**WORK ITEM:**
Each line of the records must appear in your answer exactly, with no pictures.

------------------------------------

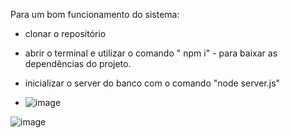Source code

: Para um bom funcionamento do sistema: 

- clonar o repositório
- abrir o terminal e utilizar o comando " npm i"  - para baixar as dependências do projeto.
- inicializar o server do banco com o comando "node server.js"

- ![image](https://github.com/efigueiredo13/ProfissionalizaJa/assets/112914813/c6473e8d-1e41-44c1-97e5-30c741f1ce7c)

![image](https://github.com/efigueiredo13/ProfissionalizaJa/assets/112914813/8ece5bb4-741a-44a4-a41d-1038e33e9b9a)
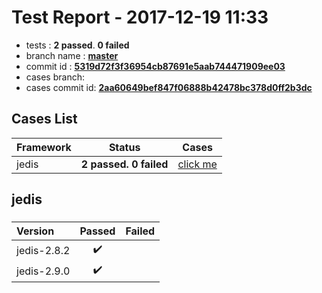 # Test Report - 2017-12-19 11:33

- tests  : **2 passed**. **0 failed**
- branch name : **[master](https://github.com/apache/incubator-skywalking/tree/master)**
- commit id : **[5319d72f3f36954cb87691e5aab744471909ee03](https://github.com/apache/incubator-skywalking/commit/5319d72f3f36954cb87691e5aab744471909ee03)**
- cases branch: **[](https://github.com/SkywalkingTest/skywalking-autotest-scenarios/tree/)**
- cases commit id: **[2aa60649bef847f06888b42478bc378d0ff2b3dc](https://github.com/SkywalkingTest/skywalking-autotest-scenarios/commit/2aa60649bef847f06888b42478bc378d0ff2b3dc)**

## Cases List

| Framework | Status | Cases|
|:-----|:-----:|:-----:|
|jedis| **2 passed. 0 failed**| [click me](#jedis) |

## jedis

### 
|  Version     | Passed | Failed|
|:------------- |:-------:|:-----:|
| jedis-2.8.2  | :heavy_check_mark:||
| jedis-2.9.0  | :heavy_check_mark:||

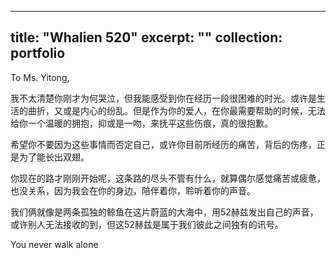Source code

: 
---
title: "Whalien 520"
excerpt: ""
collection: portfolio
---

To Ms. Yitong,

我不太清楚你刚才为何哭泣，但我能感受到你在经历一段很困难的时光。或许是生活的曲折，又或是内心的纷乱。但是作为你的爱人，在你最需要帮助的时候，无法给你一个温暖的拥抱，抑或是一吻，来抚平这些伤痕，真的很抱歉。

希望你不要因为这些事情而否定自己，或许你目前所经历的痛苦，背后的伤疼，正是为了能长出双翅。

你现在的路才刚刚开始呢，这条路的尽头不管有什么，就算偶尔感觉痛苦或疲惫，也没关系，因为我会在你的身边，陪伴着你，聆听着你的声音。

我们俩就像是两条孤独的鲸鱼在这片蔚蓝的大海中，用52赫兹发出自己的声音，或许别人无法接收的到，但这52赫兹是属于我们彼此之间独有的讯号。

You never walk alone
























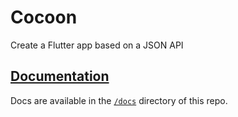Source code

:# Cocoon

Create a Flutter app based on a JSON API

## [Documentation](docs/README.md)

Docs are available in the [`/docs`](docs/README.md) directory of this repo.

------------------------------------

**THE COMPLETED TASK:**
Source code

: Para um bom funcionamento do sistema: 

- clonar o repositório
- abrir o terminal e utilizar o comando " npm i"  - para baixar as dependências do projeto.
- inicializar o server do banco com o comando "node server.js"

- ![image](https://github.com/efigueiredo13/ProfissionalizaJa/assets/112914813/c6473e8d-1e41-44c1-97e5-30c741f1ce7c)

![image](https://github.com/efigueiredo13/ProfissionalizaJa/assets/112914813/8ece5bb4-741a-44a4-a41d-1038e33e9b9a)
 # Test Report - 2017-12-19 11:33

- tests  : **2 passed**. **0 failed**
- branch name : **[master](https://github.com/apache/incubator-skywalking/tree/master)**
- commit id : **[5319d72f3f36954cb87691e5aab744471909ee03](https://github.com/apache/incubator-skywalking/commit/5319d72f3f36954cb87691e5aab744471909ee03)**
- cases branch: **[](https://github.com/SkywalkingTest/skywalking-autotest-scenarios/tree/)**
- cases commit id: **[2aa60649bef847f06888b42478bc378d0ff2b3dc](https://github.com/SkywalkingTest/skywalking-autotest-scenarios/commit/2aa60649bef847f06888b42478bc378d0ff2b3dc)**

## Cases List

| Framework | Status | Cases|
|:-----|:-----:|:-----:|
|jedis| **2 passed. 0 failed**| [click me](#jedis) |

## jedis

### 
|  Version     | Passed | Failed|
|:------------- |:-------:|:-----:|
| jedis-2.8.2  | :heavy_check_mark:||
| jedis-2.9.0  | :heavy_check_mark:||

Source code

: 
---
title: "Whalien 520"
excerpt: ""
collection: portfolio
---

To Ms. Yitong,

我不太清楚你刚才为何哭泣，但我能感受到你在经历一段很困难的时光。或许是生活的曲折，又或是内心的纷乱。但是作为你的爱人，在你最需要帮助的时候，无法给你一个温暖的拥抱，抑或是一吻，来抚平这些伤痕，真的很抱歉。

希望你不要因为这些事情而否定自己，或许你目前所经历的痛苦，背后的伤疼，正是为了能长出双翅。

你现在的路才刚刚开始呢，这条路的尽头不管有什么，就算偶尔感觉痛苦或疲惫，也没关系，因为我会在你的身边，陪伴着你，聆听着你的声音。

我们俩就像是两条孤独的鲸鱼在这片蔚蓝的大海中，用52赫兹发出自己的声音，或许别人无法接收的到，但这52赫兹是属于我们彼此之间独有的讯号。

You never walk alone
























Source code

:# Cocoon

Create a Flutter app based on a JSON API

## [Documentation](docs/README.md)

Docs are available in the [`/docs`](docs/README.md) directory of this repo.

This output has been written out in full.